> **Directions for this task**:
Retype exactly the lines that run from the line with "1. npx hardhat test" to the final line of the entries, keeping both ends and nothing else.

--- Records to use ---

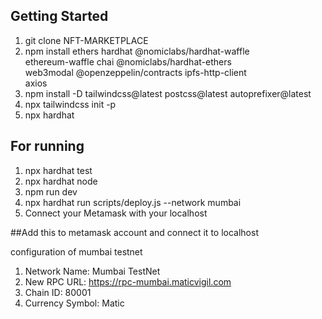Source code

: ## Getting Started

1. git clone NFT-MARKETPLACE
2. npm install ethers hardhat @nomiclabs/hardhat-waffle \
ethereum-waffle chai @nomiclabs/hardhat-ethers \
web3modal @openzeppelin/contracts ipfs-http-client \
axios
3. npm install -D tailwindcss@latest postcss@latest autoprefixer@latest
4. npx tailwindcss init -p
5. npx hardhat


## For running

1. npx hardhat test
2. npx hardhat node
3. npm run dev
4. npx hardhat run scripts/deploy.js --network mumbai
5. Connect your Metamask with your localhost 

##Add this to metamask account and connect it to localhost

configuration of mumbai testnet 

1. Network Name: Mumbai TestNet
2. New RPC URL: https://rpc-mumbai.maticvigil.com
3. Chain ID: 80001
4. Currency Symbol: Matic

---

> **Written response**:
1. npx hardhat test
2. npx hardhat node
3. npm run dev
4. npx hardhat run scripts/deploy.js --network mumbai
5. Connect your Metamask with your localhost 

##Add this to metamask account and connect it to localhost

configuration of mumbai testnet 

1. Network Name: Mumbai TestNet
2. New RPC URL: https://rpc-mumbai.maticvigil.com
3. Chain ID: 80001
4. Currency Symbol: Matic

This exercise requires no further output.